OK, maybe not.  However, for whatever reason, DC has finally begun to grant my wish for more trade paperbacks collecting the excellent work that John Ostrander did for the company back in the late 1980's and 1990's.  Since I first lamented the tragic lack of  collections of Ostrander penned comics on this blog some a couple of years ago, DC has seen fit to release a volume collecting the first several issues of Suicide Squad.  More recently, there are, as I reported a week or so ago, plans afoot to reprint the initial year's worth of The Spectre, as well as a forthcoming collection of his Martian Manhunter series.  This very month is scheduled to see the release of Deadshot: Beginnings, collecting, along with a couple of old Deadshot tales from Batman and Detective Comics, the four issue Deadshot mini-series from 1988 written by Ostrander and his wife Kim Yale and penciled and inked by then regular Suicide Squad artist Luke McDonnell.

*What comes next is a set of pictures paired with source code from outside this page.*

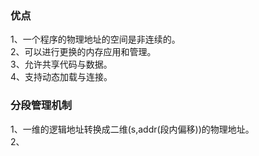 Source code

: ### 优点
1、一个程序的物理地址的空间是非连续的。   
2、可以进行更换的内存应用和管理。  
3、允许共享代码与数据。  
4、支持动态加载与连接。  
###  分段管理机制
1、一维的逻辑地址转换成二维(s,addr(段内偏移))的物理地址。  
2、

The Deadshot mini-series built on the work that Ostrander had been doing with the title character ever since the new Suicide Squad's debut in the Legends crossover.  Ostrander had established pretty early on established that Floyd Lawton (Deadshot) was hanging around with the Suicide Squad because he took the name seriously and harbored a pretty serious death wish.  The mini-series places Deadshot in a situation springing from his sordid past, allowing the readers to see the roots of the character's dysfunction.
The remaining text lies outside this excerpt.